Infine, i pazienti con un’entità lieve dei sintomi. In presenza di un quadro lieve, sicuramente si ha una maggiore probabilità di ottenere un buon risultato. È ovvio, per contro, che in quadri sopra la soglia clinica, l’integratore alimentare può rappresentare solo un prodotto di supporto che si affianca alla terapia farmacologica indicata dalla buona pratica clinica. Più facilmente, può essere inquadrato in uno schema terapeutico di associazione, ovviamente tenendo anche in considerazione aspetti legati ai costi del prodotto stesso.

Altro target che beneficia di Dianazen® sono le pazienti donne in pre-menopausa o menopausa con disturbi d’ansia, disforie, ecc.

Un’ultima, ma non infrequente, tipologia di pazienti target di Dianazen® è quella delle persone che non accettano approcci farmacologici. Ci sono pazienti che non vogliono prendere psicofarmaci e che lo dichiarano apertamente al medico, per cui è necessario trovare una soluzione alternativa a cui Dianazen® risponde perfettamente.

 

Nella sua esperienza in real-life, dopo quanto tempo si vedono gli effetti del trattamento con Dianazen®?

In genere, i primi effetti sono visibili già dopo un paio di settimane, ma consiglio di aspettare almeno un mese per valutarne l’efficacia completa.

 

Quali sono i campanelli d’allarme da considerare per indirizzare un paziente dallo specialista?

Per quanto riguarda il sonno, sicuramente la presenza di insonnia cronica, che si definisce con la regola del 3: insonnia manifesta da più di 3 mesi, più di 3 volte a settimana. Se l’insonnia non è ancora cronica, il medico di base può sicuramente provare a trattarla.

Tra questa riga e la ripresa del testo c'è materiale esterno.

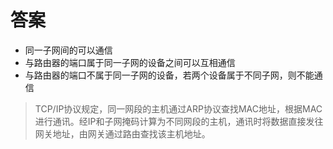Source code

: # 答案
* 同一子网间的可以通信
* 与路由器的端口属于同一子网的设备之间可以互相通信
* 与路由器的端口不属于同一子网的设备，若两个设备属于不同子网，则不能通信
> TCP/IP协议规定，同一网段的主机通过ARP协议查找MAC地址，根据MAC进行通讯。经IP和子网掩码计算为不同网段的主机，通讯时将数据直接发往网关地址，由网关通过路由查找该主机地址。
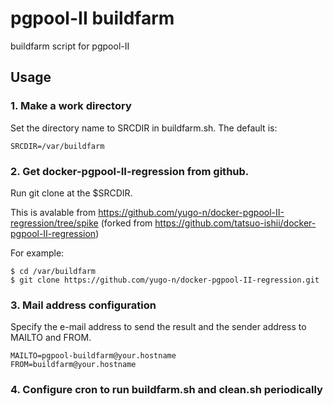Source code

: # pgpool-II buildfarm

buildfarm script for pgpool-II

## Usage

### 1. Make a work directory

Set the directory name to SRCDIR in buildfarm.sh. The default is:

    SRCDIR=/var/buildfarm

### 2. Get docker-pgpool-II-regression from github.

Run git clone at the $SRCDIR.

This is avalable from
<https://github.com/yugo-n/docker-pgpool-II-regression/tree/spike>
(forked from <https://github.com/tatsuo-ishii/docker-pgpool-II-regression>)

For example:

    $ cd /var/buildfarm
    $ git clone https://github.com/yugo-n/docker-pgpool-II-regression.git

### 3. Mail address configuration

Specify the e-mail address to send the result and the sender address to MAILTO and FROM.

    MAILTO=pgpool-buildfarm@your.hostname
    FROM=buildfarm@your.hostname

### 4. Configure cron to run buildfarm.sh and clean.sh periodically
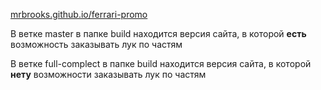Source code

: <a href="mrbrooks.github.io/ferrari-promo">mrbrooks.github.io/ferrari-promo</a>
<p>
В ветке master в папке build находится версия сайта, в которой <b>есть</b> возможность заказывать лук по частям
</p>
<p>
В ветке full-complect в папке build находится версия сайта, в которой <b>нету</b> возможности заказывать лук по частям
</p>
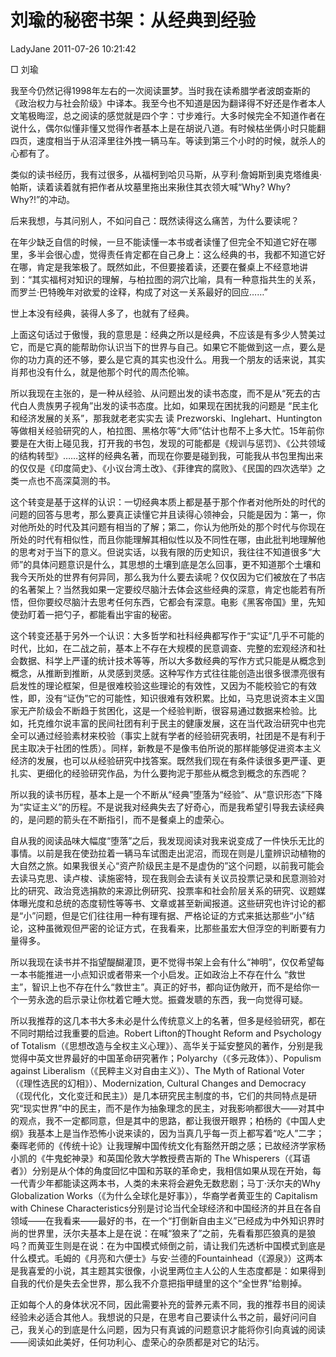# 刘瑜的秘密书架：从经典到经验

LadyJane 2011-07-26 10:21:42
 
□ 刘瑜

我至今仍然记得1998年左右的一次阅读噩梦。当时我在读希腊学者波朗查斯的《政治权力与社会阶级》中译本。我至今也不知道是因为翻译得不好还是作者本人文笔极晦涩，总之阅读的感觉就是四个字：寸步难行。大多时候完全不知道作者在说什么，偶尔似懂非懂又觉得作者基本上是在胡说八道。有时候枯坐俩小时只能翻四页，速度相当于从沼泽里往外拽一辆马车。等读到第三个小时的时候，就杀人的心都有了。

类似的读书经历，我有过很多，从福柯到哈贝马斯，从亨利·詹姆斯到奥克塔维奥·帕斯，读着读着就有把作者从坟墓里拖出来揪住其衣领大喊“Why? Why? Why?!”的冲动。

后来我想，与其问别人，不如问自己：既然读得这么痛苦，为什么要读呢？

在年少缺乏自信的时候，一旦不能读懂一本书或者读懂了但完全不知道它好在哪里，多半会很心虚，觉得责任肯定都在自己身上：这么经典的书，我都不知道它好在哪，肯定是我笨极了。既然如此，不但要接着读，还要在餐桌上不经意地讲到：“其实福柯对知识的理解，与柏拉图的洞穴比喻，具有一种意指共生的关系，而罗兰·巴特晚年对欲爱的诠释，构成了对这一关系最好的回应……”

世上本没有经典，装得人多了，也就有了经典。

上面这句话过于傲慢，我的意思是：经典之所以是经典，不应该是有多少人赞美过它，而是它真的能帮助你认识当下的世界与自己。如果它不能做到这一点，要么是你的功力真的还不够，要么是它真的其实也没什么。用我一个朋友的话来说，其实肖邦也没有什么，就是他那个时代的周杰伦嘛。

所以我现在主张的，是一种从经验、从问题出发的读书态度，而不是从“死去的古代白人贵族男子视角”出发的读书态度。比如，如果现在困扰我的问题是 “民主化和经济发展的关系”，那我就老老实实去 读 Prezworski、Inglehart、Huntington等做相关经验研究的人，柏拉图、黑格尔等“大师”估计也帮不上多大忙。15年前你要是在大街上碰见我，打开我的书包，发现的可能都是《规训与惩罚》、《公共领域的结构转型》……这样的经典名著，而现在你要是碰到我，可能我从书包里掏出来的仅仅是《印度简史》、《小议台湾土改》、《菲律宾的腐败》、《民国的四次选举》之类一点也不高深莫测的书。

这个转变是基于这样的认识：一切经典本质上都是基于那个作者对他所处的时代的问题的回答与思考，那么要真正读懂它并且读得心领神会，只能是因为：第一，你对他所处的时代及其问题有相当的了解；第二，你认为他所处的那个时代与你现在所处的时代有相似性，而且你能理解其相似性以及不同性在哪，由此批判地理解他的思考对于当下的意义。但说实话，以我有限的历史知识，我往往不知道很多“大师”的具体问题意识是什么，其思想的土壤到底是怎么回事，更不知道那个土壤和我今天所处的世界有何异同，那么我为什么要去读呢？仅仅因为它们被放在了书店的名著架上？当然我如果一定要绞尽脑汁去体会这些经典的深意，肯定也能若有所悟，但你要绞尽脑汁去思考任何东西，它都会有深意。电影《黑客帝国》里，先知使劲盯着一把勺子，都能看出宇宙的秘密。

这个转变还基于另外一个认识：大多哲学和社科经典都写作于“实证”几乎不可能的时代，比如，在二战之前，基本上不存在大规模的民意调查、完整的宏观经济和社会数据、科学上严谨的统计技术等等，所以大多数经典的写作方式只能是从概念到概念，从推断到推断，从灵感到灵感。这种写作方式往往能创造出很多很漂亮很有启发性的理论框架，但是很难校验这些理论的有效性，又因为不能校验它的有效性，即，没有“证伪”它的可能性，知识很难有效积累。比如，马克思说资本主义国家无产阶级会不断趋于贫困化，这是一个经验判断，很容易通过数据来检验。比如，托克维尔说丰富的民间社团有利于民主的健康发展，这在当代政治研究中也完全可以通过经验素材来校验（事实上就有学者的经验研究表明，社团是不是有利于民主取决于社团的性质）。同样，新教是不是像韦伯所说的那样能够促进资本主义经济的发展，也可以从经验研究中找答案。既然我们现在有条件读很多更严谨、更扎实、更细化的经验研究作品，为什么要拘泥于那些从概念到概念的东西呢？




所以我的读书历程，基本上是一个不断从“经典”堕落为“经验”、从“意识形态”下降为“实证主义”的历程。不是说我对经典失去了好奇心，而是我希望引导我去读经典的，是问题的箭头在不断指引，而不是餐桌上的虚荣心。

自从我的阅读品味大幅度“堕落”之后，我发现阅读对我来说变成了一件快乐无比的事情。以前是我在使劲拉着一辆马车试图走出泥沼，而现在则是儿童辨识动植物的大自然之旅。如果我很关心“资产阶级民主是不是虚伪的”这个问题，以前我可能会去读马克思、读卢梭、读施密特，现在我则会去读有关议员投票记录和民意测验对比的研究、政治竞选捐款的来源比例研究、投票率和社会阶层关系的研究、议题媒体曝光度和总统的态度韧性等等书、文章或甚至新闻报道。这些研究也许讨论的都是“小”问题，但是它们往往用一种有理有据、严格论证的方式来抵达那些“小”结论，这种虽微观但严密的论证方式，在我看来，比那些虽宏大但浮空的判断要有力量得多。

所以我现在读书并不指望醍醐灌顶，更不觉得书架上会有什么“神明”，仅仅希望每一本书能推进一小点知识或者带来一个小启发。正如政治上不存在什么 “救世主”，智识上也不存在什么“救世主”。真正的好书，都向证伪敞开，而不是给你一个一劳永逸的启示录让你枕着它睡大觉。振聋发聩的东西，我一向觉得可疑。

所以我推荐的这几本书大多未必是什么传统意义上的名著，但多是经验研究，都在不同时期给过我重要的启迪。Robert Lifton的Thought Reform and Psychology of Totalism（《思想改造与全权主义心理》）、高华关于延安整风的著作，分别是我觉得中英文世界最好的中国革命研究著作；Polyarchy（《多元政体》）、Populism against Liberalism（《民粹主义对自由主义》）、The Myth of Rational Voter（《理性选民的幻相》）、Modernization, Cultural Changes and Democracy（《现代化，文化变迁和民主》）是几本研究民主制度的书，它们的共同特点是研究“现实世界”中的民主，而不是作为抽象理念的民主，对我影响都很大——对其中的观点，我不一定都同意，但是其中的思路，都让我很开眼界；柏杨的《中国人史纲》我基本上是当作恐怖小说来读的，因为当真几乎每一页上都写着“吃人”二字；秦晖老师的《传统十论》让我理解中国传统文化有豁然开朗之感；已故经济学家杨小凯的《牛鬼蛇神录》和英国伦敦大学教授费吉斯的 The Whisperers（《耳语者》）分别是从个体的角度回忆中国和苏联的革命史，我相信如果从现在开始，每一代青少年都能读这两本书，人类的未来将会避免无数悲剧；马丁·沃尔夫的Why Globalization Works（《为什么全球化是好事》），华裔学者黄亚生的 Capitalism with Chinese Characteristics分别是讨论当代全球经济和中国经济的并且在各自领域——在我看来——最好的书，在一个“打倒新自由主义”已经成为中外知识界时尚的世界里，沃尔夫基本上是在说：在喊“狼来了”之前，先看看那匹狼真的是狼吗？而黄亚生则是在说：在为中国模式倾倒之前，请让我们先透析中国模式到底是什么模式。毛姆的《月亮和六便士》与安·兰德的Fountainhead（《源泉》）这两本是我喜爱的小说，其主题其实很像，小说里两位主人公的人生态度都是：如果得到自我的代价是失去全世界，那么我不介意把指甲缝里的这个“全世界”给剔掉。

正如每个人的身体状况不同，因此需要补充的营养元素不同，我的推荐书目的阅读经验未必适合其他人。我想说的只是，在思考自己要读什么书之前，最好问问自己，我关心的到底是什么问题，因为只有真诚的问题意识才能将你引向真诚的阅读——阅读如此美好，任何功利心、虚荣心的杂质都是对它的玷污。
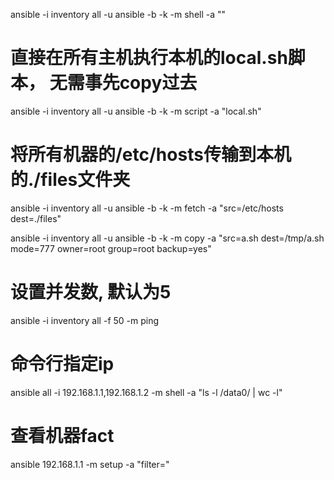 ansible -i inventory all -u ansible -b -k -m shell -a ""
# 直接在所有主机执行本机的local.sh脚本， 无需事先copy过去
ansible -i inventory all -u ansible -b -k -m script -a "local.sh"
# 将所有机器的/etc/hosts传输到本机的./files文件夹
ansible -i inventory all -u ansible -b -k -m fetch -a "src=/etc/hosts dest=./files"

ansible -i inventory all -u ansible -b -k -m copy -a "src=a.sh dest=/tmp/a.sh mode=777 owner=root group=root backup=yes"

# 设置并发数, 默认为5
ansible -i inventory all -f 50 -m ping 

# 命令行指定ip
ansible all -i 192.168.1.1,192.168.1.2 -m shell -a "ls -l /data0/ | wc -l"

# 查看机器fact
ansible 192.168.1.1 -m setup -a "filter="
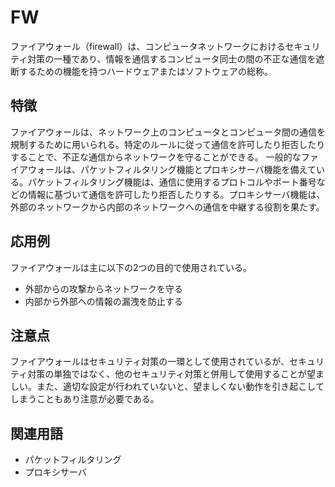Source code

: 

# FW
ファイアウォール（firewall）は、コンピュータネットワークにおけるセキュリティ対策の一種であり、情報を通信するコンピュータ同士の間の不正な通信を遮断するための機能を持つハードウェアまたはソフトウェアの総称。

## 特徴
ファイアウォールは、ネットワーク上のコンピュータとコンピュータ間の通信を規制するために用いられる。特定のルールに従って通信を許可したり拒否したりすることで、不正な通信からネットワークを守ることができる。
一般的なファイアウォールは、パケットフィルタリング機能とプロキシサーバ機能を備えている。パケットフィルタリング機能は、通信に使用するプロトコルやポート番号などの情報に基づいて通信を許可したり拒否したりする。プロキシサーバ機能は、外部のネットワークから内部のネットワークへの通信を中継する役割を果たす。

## 応用例
ファイアウォールは主に以下の2つの目的で使用されている。  
* 外部からの攻撃からネットワークを守る  
* 内部から外部への情報の漏洩を防止する  

## 注意点
ファイアウォールはセキュリティ対策の一環として使用されているが、セキュリティ対策の単独ではなく、他のセキュリティ対策と併用して使用することが望ましい。また、適切な設定が行われていないと、望ましくない動作を引き起こしてしまうこともあり注意が必要である。

 ## 関連用語 
* パケットフィルタリング  
* プロキシサーバ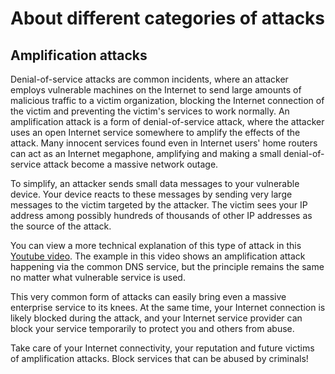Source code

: # About different categories of attacks

## Amplification attacks

Denial-of-service attacks are common incidents, where an attacker employs vulnerable machines on the Internet to send large amounts of malicious traffic to a victim organization, blocking the Internet connection of the victim and preventing the victim's services to work normally. An amplification attack is a form of denial-of-service attack, where the attacker uses an open Internet service somewhere to amplify the effects of the attack. Many innocent services found even in Internet users' home routers can act as an Internet megaphone, amplifying and making a small denial-of-service attack become a massive network outage. 

To simplify, an attacker sends small data messages to your vulnerable device. Your device reacts to these messages by sending very large messages to the victim targeted by the attacker. The victim sees your IP address among possibly hundreds of thousands of other IP addresses as the source of the attack.

You can view a more technical explanation of this type of attack in this [Youtube video](https://youtu.be/xTKjHWkDwP0?t=1m2s). The example in this video shows an amplification attack happening via the common DNS service, but the principle remains the same no matter what vulnerable service is used.

This very common form of attacks can easily bring even a massive enterprise service to its knees. At the same time, your Internet connection is likely blocked during the attack, and your Internet service provider can block your service temporarily to protect you and others from abuse. 

Take care of your Internet connectivity, your reputation and future victims of amplification attacks. Block services that can be abused by criminals!

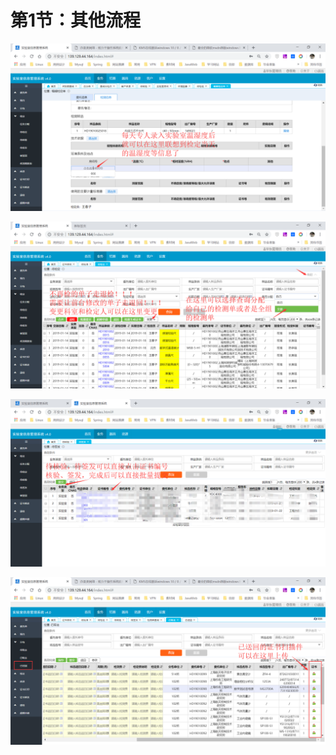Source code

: # 第1节：其他流程

![image021](image021.png)

![image013](image013.png)

![image015](image015.png)

![image017](image017.png)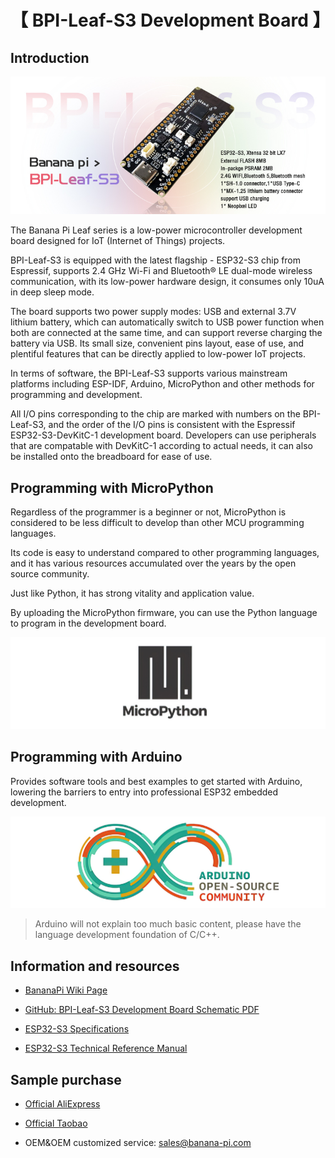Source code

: # 【 BPI-Leaf-S3 Development Board 】

## Introduction

![](assets/images/BPI-Leaf-S3.jpg)

The Banana Pi Leaf series is a low-power microcontroller development board designed for IoT (Internet of Things) projects.

BPI-Leaf-S3 is equipped with the latest flagship - ESP32-S3 chip from Espressif, supports 2.4 GHz Wi-Fi and Bluetooth® LE dual-mode wireless communication, with its low-power hardware design, it consumes only 10uA in deep sleep mode.

The board supports two power supply modes: USB and external 3.7V lithium battery, which can automatically switch to USB power function when both are connected at the same time, and can support reverse charging the battery via USB. Its small size, convenient pins layout, ease of use, and plentiful features that can be directly applied to low-power IoT projects.

In terms of software, the BPI-Leaf-S3 supports various mainstream platforms including ESP-IDF, Arduino, MicroPython and other methods for programming and development.

All I/O pins corresponding to the chip are marked with numbers on the BPI-Leaf-S3, and the order of the I/O pins is consistent with the Espressif ESP32-S3-DevKitC-1 development board. Developers can use peripherals that are compatable with DevKitC-1 according to actual needs, it can also be installed onto the breadboard for ease of use.

## Programming with MicroPython

Regardless of the programmer is a beginner or not, MicroPython is considered to be less difficult to develop than other MCU programming languages.

Its code is easy to understand compared to other programming languages, and it has various resources accumulated over the years by the open source community.

Just like Python, it has strong vitality and application value.

By uploading the MicroPython firmware, you can use the Python language to program in the development board.

![](assets/images/Mircopython.png)

## Programming with Arduino

Provides software tools and best examples to get started with Arduino, lowering the barriers to entry into professional ESP32 embedded development.

![](assets/images/Arduino_logo_1200x350.png)

>Arduino will not explain too much basic content, please have the language development foundation of C/C++.

## Information and resources

- [BananaPi Wiki Page](https://wiki.banana-pi.org/BPI-Leaf-S3)

- [GitHub: BPI-Leaf-S3 Development Board Schematic PDF](https://github.com/BPI-STEAM/BPI-Leaf-S3-Doc/blob/main/sch/BPI-Leaf-S3-Chip-V0.1A.pdf)

- [ESP32-S3 Specifications](https://github.com/BPI-STEAM/BPI-Leaf-S3-Doc/blob/main/Example/Arduino)

- [ESP32-S3 Technical Reference Manual](https://www.espressif.com/sites/default/files/documentation/esp32-s3_technical_reference_manual_cn.pdf)

## Sample purchase

- [Official AliExpress](https://www.aliexpress.com/item/1005004428945296.html?spm=5261.ProductManageOnline.0.0.48af4edfYbyEoI)

- [Official Taobao](https://item.taobao.com/item.htm?spm=a2126o.success.0.0.29034831FGnLQW&id=677287234553)

- OEM&OEM customized service: sales@banana-pi.com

La quota di stress nella nostra vita è in aumento e questa è una verità, ma è anche vero che si lavora poco in termini di prevenzione. Siamo di fronte a un continuo incremento dei ritmi quotidiani, lavorativi e personali, e su questo bisogna agire sicuramente.

Lo stress ci spingerà a privarci sempre più del sonno fino a dire che, forse, potremmo vivere senza dormire? In realtà, se decideremo di non dormire più, ci estingueremo in un meccanismo non di evoluzione ma di selezione, che è ben diverso. Sopravviverà chi farà la scelta più intelligente: seguire la fisiologia di ciò che siamo.